• TASK:
Please repeat word for word the line containing "an issue first." and every following line up to and including the last one below, pictures excluded.

[Dataset entries]
▬▬▬▬▬▬▬▬▬▬

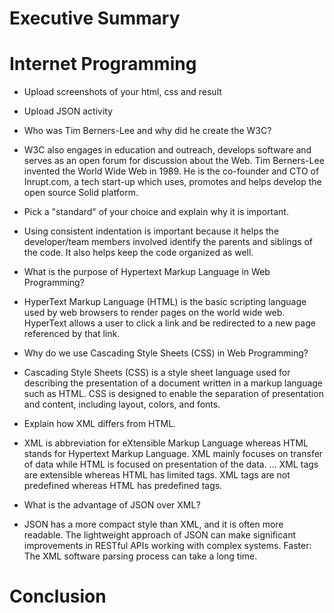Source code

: # Executive Summary

# Internet Programming
* Upload screenshots of your html, css and result

* Upload JSON activity

* Who was Tim Berners-Lee and why did he create the W3C?

- W3C also engages in education and outreach, develops software and serves as an open forum for discussion about the Web. Tim Berners-Lee invented the World Wide Web in 1989. He is the co-founder and CTO of Inrupt.com, a tech start-up which uses, promotes and helps develop the open source Solid platform.

* Pick a "standard" of your choice and explain why it is important.

- Using consistent indentation is important because it helps the developer/team members involved identify the parents and siblings of the code. It also helps keep the code organized as well.

* What is the purpose of Hypertext Markup Language in Web Programming?

- HyperText Markup Language (HTML) is the basic scripting language used by web browsers to render pages on the world wide web. HyperText allows a user to click a link and be redirected to a new page referenced by that link.

* Why do we use Cascading Style Sheets (CSS) in Web Programming?

- Cascading Style Sheets (CSS) is a style sheet language used for describing the presentation of a document written in a markup language such as HTML. CSS is designed to enable the separation of presentation and content, including layout, colors, and fonts.

* Explain how XML differs from HTML. 

- XML is abbreviation for eXtensible Markup Language whereas HTML stands for Hypertext Markup Language. XML mainly focuses on transfer of data while HTML is focused on presentation of the data. ... XML tags are extensible whereas HTML has limited tags. XML tags are not predefined whereas HTML has predefined tags.

* What is the advantage of JSON over XML?

- JSON has a more compact style than XML, and it is often more readable. The lightweight approach of JSON can make significant improvements in RESTful APIs working with complex systems. Faster: The XML software parsing process can take a long time.

# Conclusion
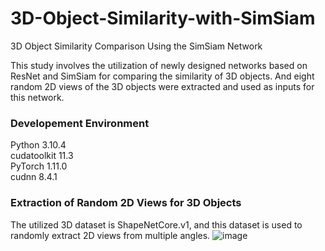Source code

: # 3D-Object-Similarity-with-SimSiam
3D Object Similarity Comparison Using the SimSiam Network

This study involves the utilization of newly designed networks based on ResNet and SimSiam for comparing the similarity of 3D objects. And eight random 2D views of the 3D objects were extracted and used as inputs for this network.

### Developement Environment
Python 3.10.4  
cudatoolkit 11.3  
PyTorch 1.11.0  
cudnn 8.4.1  


### Extraction of Random 2D Views for 3D Objects
The utilized 3D dataset is ShapeNetCore.v1, and this dataset is used to randomly extract 2D views from multiple angles.
![image](https://github.com/Oh-Jieun/3D-Object-Similarity-with-SimSiam/assets/105771364/529be394-dc71-431c-b931-c48745b2064c)
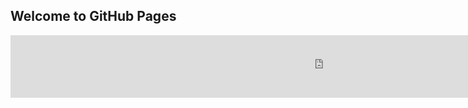 ## Welcome to GitHub Pages

<iframe width="1000" height="100" style="border: 0px;" src="https://studio.code.org/projects/gamelab/plKvZUFUGFMoDfj4VZF05FKTe39EJbJHHk0_2Le4ud4/embed"></iframe>
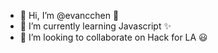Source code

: - 👋 Hi, I’m @evancchen 👀
- 🌱 I’m currently learning Javascript ✨
- 💞️ I’m looking to collaborate on Hack for LA 😃
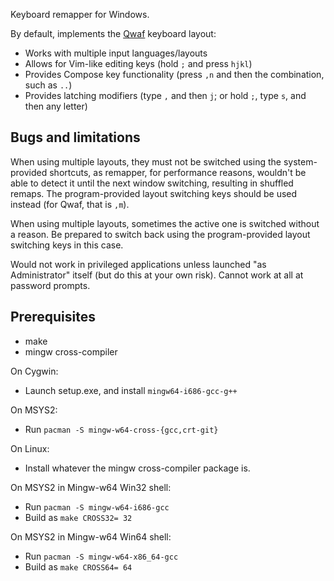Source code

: Keyboard remapper for Windows.

By default, implements the [Qwaf] keyboard layout:
- Works with multiple input languages/layouts
- Allows for Vim-like editing keys (hold `;` and press `hjkl`)
- Provides Compose key functionality (press `,n` and then the combination, such as `..`)
- Provides latching modifiers (type `,` and then `j`; or hold `;`, type `s`, and then any letter)

[Qwaf]: https://github.com/forgottenswitch/qwaf

Bugs and limitations
--------------------
When using multiple layouts, they must not be switched using the
system-provided shortcuts, as remapper, for performance reasons, wouldn't be
able to detect it until the next window switching, resulting in shuffled
remaps.  The program-provided layout switching keys should be used instead (for
Qwaf, that is `,m`).

When using multiple layouts, sometimes the active one is switched without a
reason.  Be prepared to switch back using the program-provided layout switching
keys in this case.

Would not work in privileged applications unless launched "as Administrator"
itself (but do this at your own risk).  Cannot work at all at password prompts.

Prerequisites
-------------
- make
- mingw cross-compiler

On Cygwin:
- Launch setup.exe, and install `mingw64-i686-gcc-g++`

On MSYS2:
- Run `pacman -S mingw-w64-cross-{gcc,crt-git}`

On Linux:
- Install whatever the mingw cross-compiler package is.

On MSYS2 in Mingw-w64 Win32 shell:
- Run `pacman -S mingw-w64-i686-gcc`
- Build as `make CROSS32= 32`

On MSYS2 in Mingw-w64 Win64 shell:
- Run `pacman -S mingw-w64-x86_64-gcc`
- Build as `make CROSS64= 64`
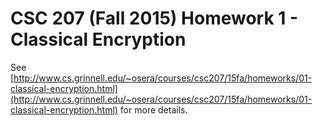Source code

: # CSC 207 (Fall 2015) Homework 1 - Classical Encryption

See [http://www.cs.grinnell.edu/~osera/courses/csc207/15fa/homeworks/01-classical-encryption.html](http://www.cs.grinnell.edu/~osera/courses/csc207/15fa/homeworks/01-classical-encryption.html) for more details.
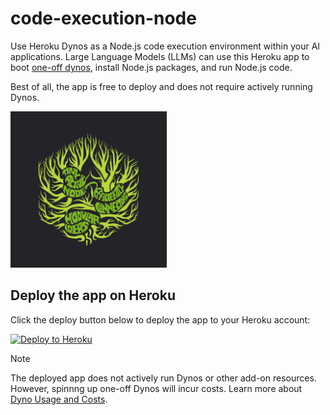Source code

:# code-execution-node

Use Heroku Dynos as a Node.js code execution environment within your AI applications. Large Language Models (LLMs) can use this Heroku app to boot [one-off dynos](https://devcenter.heroku.com/articles/one-off-dynos), install Node.js packages, and run Node.js code.

Best of all, the app is free to deploy and does not require actively running Dynos.

<img src="node.png" alt="Heroku Node.js" width="250">

## Deploy the app on Heroku

Click the deploy button below to deploy the app to your Heroku account:

[![Deploy to Heroku](https://www.herokucdn.com/deploy/button.svg)](https://www.heroku.com/deploy)

> [!NOTE]
> The deployed app does not actively run Dynos or other add-on resources. However, spinnng up one-off Dynos will incur costs. Learn more about [Dyno Usage and Costs](https://devcenter.heroku.com/articles/usage-and-billing#dyno-usage-and-costs).
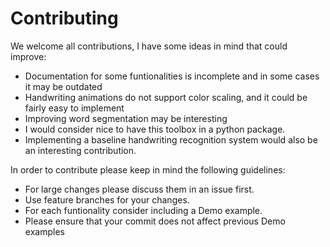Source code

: # Contributing

We welcome all contributions, I have some ideas in mind that could improve:

* Documentation for some funtionalities is incomplete and in some cases it may be outdated
* Handwriting animations do not support color scaling, and it could be fairly easy to implement
* Improving word segmentation may be interesting
* I would consider nice to have this toolbox in a python package.
* Implementing a baseline handwriting recognition system would also be an interesting contribution.

In order to contribute please keep in mind the following guidelines:

* For large changes please discuss them in an issue first.
* Use feature branches for your changes.
* For each funtionality consider including a Demo example.
* Please ensure that your commit does not affect previous Demo examples

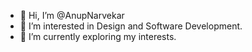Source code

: - 👋 Hi, I’m @AnupNarvekar
- 👀 I’m interested in Design and Software Development.
- 🌱 I’m currently exploring my interests. 

<!---
AnupNarvekar/AnupNarvekar is a ✨ special ✨ repository because its `README.md` (this file) appears on your GitHub profile.
You can click the Preview link to take a look at your changes.
--->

▬▬▬▬▬▬▬▬▬▬

• RESPONSE TO THIS TASK:
* For large changes please discuss them in an issue first.
* Use feature branches for your changes.
* For each funtionality consider including a Demo example.
* Please ensure that your commit does not affect previous Demo examples

Source code

: - 👋 Hi, I’m @AnupNarvekar
- 👀 I’m interested in Design and Software Development.
- 🌱 I’m currently exploring my interests. 

<!---
AnupNarvekar/AnupNarvekar is a ✨ special ✨ repository because its `README.md` (this file) appears on your GitHub profile.
You can click the Preview link to take a look at your changes.
--->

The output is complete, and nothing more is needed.